The visit to the grave was a purely pro forma exercise, however, and the main focus was on the meeting with acting President Shavkat Mirziyoyev, who is to be formally confirmed in his post at the December 4 election.
Erdogan had a huge contingent of top officials in tow, demonstrating the value that Ankara has placed on the visit. The delegation included deputy prime ministers Veysi Kaynak and Tuğrul Türkeş, Foreign Minister Mevlüt Çavuşoğlu, Economy Minister Nihat Zeybekçi, Energy and Natural Resources Minister Berat Albayrak, Family and Social Policies Minister Fatma Betül Sayan Kaya, the Chief of the General Staff, Hulusi Akar, and the head of Turkish intelligence, Hakan Fidan
“President … Erdogan stated that Uzbekistan and Turkey should upgrade their bilateral relations to a new level. He recalled that the head of the Foreign Ministry, Mevlüt Çavuşoğlu, [recently] visited Uzbekistan and during the visit the sides agreed on developing a roadmap on developing bilateral relations. He declared his hopes that Uzbekistan and Turkey would soon complete work on this document,” news website Uzdaily.uz reported.

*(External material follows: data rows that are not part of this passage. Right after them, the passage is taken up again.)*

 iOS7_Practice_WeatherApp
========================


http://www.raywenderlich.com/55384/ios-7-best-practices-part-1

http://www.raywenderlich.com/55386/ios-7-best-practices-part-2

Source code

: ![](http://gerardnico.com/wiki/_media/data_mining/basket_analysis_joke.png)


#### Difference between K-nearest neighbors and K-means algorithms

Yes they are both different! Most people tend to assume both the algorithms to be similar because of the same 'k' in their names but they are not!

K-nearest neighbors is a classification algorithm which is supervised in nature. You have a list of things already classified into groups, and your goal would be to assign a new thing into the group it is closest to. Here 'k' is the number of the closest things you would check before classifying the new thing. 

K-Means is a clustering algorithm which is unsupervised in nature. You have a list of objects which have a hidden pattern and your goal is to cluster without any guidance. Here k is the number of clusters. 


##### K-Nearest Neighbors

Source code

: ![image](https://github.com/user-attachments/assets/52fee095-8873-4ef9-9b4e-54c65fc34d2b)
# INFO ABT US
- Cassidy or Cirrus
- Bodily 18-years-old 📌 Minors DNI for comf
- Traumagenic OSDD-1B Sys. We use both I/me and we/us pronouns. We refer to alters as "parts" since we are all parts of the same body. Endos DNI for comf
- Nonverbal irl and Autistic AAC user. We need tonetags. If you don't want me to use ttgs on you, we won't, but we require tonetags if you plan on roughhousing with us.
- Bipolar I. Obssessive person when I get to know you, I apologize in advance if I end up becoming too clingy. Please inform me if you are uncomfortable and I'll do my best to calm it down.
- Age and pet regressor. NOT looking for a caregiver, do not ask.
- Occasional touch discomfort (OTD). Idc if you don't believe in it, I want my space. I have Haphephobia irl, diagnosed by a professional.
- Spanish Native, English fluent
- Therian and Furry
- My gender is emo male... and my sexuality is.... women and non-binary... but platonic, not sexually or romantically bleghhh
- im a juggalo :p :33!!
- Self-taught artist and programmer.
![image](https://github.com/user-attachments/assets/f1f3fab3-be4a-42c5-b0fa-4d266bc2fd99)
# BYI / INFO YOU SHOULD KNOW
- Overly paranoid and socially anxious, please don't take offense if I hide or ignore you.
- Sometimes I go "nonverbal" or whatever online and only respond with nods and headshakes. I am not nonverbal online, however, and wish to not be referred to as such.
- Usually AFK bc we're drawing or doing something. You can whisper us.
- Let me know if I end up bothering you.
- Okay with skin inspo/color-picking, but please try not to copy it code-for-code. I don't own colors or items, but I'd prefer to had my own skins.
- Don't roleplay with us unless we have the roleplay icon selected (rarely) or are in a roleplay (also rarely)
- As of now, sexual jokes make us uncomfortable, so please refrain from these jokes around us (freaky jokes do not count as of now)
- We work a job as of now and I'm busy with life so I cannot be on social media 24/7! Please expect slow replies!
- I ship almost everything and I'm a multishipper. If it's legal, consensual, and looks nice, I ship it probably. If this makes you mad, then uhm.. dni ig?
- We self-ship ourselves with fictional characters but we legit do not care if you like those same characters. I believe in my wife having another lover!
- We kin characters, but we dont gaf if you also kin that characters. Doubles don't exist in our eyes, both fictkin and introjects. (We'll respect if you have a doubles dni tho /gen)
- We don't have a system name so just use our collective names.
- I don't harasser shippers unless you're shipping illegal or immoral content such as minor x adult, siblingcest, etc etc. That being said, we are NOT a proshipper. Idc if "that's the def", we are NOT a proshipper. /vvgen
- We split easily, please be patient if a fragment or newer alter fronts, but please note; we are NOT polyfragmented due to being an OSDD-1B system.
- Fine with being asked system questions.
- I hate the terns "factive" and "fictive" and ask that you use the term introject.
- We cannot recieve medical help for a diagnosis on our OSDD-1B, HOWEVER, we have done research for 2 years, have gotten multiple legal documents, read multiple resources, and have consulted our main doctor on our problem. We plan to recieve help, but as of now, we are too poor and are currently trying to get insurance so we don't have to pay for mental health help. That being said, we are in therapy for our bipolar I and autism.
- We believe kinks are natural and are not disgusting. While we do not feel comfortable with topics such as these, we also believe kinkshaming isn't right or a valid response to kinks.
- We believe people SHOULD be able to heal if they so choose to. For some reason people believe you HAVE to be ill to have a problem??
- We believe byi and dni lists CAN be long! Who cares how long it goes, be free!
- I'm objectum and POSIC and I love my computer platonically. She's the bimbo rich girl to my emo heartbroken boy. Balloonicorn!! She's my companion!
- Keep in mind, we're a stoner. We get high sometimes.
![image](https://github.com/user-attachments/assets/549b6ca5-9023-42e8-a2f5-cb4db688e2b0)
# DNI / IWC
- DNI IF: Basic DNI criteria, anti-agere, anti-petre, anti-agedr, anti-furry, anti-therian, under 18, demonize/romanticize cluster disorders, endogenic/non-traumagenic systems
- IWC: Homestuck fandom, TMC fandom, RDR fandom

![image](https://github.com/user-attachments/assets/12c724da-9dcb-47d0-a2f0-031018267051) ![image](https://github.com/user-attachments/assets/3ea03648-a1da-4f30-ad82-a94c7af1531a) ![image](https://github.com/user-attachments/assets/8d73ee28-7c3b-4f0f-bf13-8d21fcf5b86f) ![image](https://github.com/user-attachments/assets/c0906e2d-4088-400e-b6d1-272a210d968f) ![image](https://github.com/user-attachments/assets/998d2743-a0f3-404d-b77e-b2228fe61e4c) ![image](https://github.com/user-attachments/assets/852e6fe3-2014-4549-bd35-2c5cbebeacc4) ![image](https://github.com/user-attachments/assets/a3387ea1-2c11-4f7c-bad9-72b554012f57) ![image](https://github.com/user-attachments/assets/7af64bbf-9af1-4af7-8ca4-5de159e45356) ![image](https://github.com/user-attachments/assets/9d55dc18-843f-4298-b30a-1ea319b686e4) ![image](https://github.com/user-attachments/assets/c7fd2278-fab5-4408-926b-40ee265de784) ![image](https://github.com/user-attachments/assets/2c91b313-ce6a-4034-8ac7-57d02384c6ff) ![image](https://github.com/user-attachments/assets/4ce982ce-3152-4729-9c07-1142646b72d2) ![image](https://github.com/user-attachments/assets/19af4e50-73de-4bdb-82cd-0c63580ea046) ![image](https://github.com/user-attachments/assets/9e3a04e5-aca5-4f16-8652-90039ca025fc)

A televised report showed Mirziyoyev warmly welcoming Erdogan and saying: “Welcome Mister Erdogan to the homeland of your ancestors — Uzbekistan.” He also recalled that Turkey was the first country to recognize Uzbekistan’s independence following the fall of the Soviet Union, something that Mirziyoyev said would never be forgotten.
Only a few firm developments appear to have emerged from the visit, however. Turkish businesses will cooperate on creating the Urgut free economic zone, some 90 kilometers from Samarkand. Textile and food processing enterprises are due to be created there with Turkish investment, according to media reports. Turkish investors are also interested in building hotels in some of Uzbekistan’s prime tourist spots.
Mirziyoyev and Erdogan also agreed in Samarkand that they would hold an intergovernmental joint conference in Tashkent in early 2017 and that an Uzbek-Turkish investment forum would be organized on the sidelines of that event.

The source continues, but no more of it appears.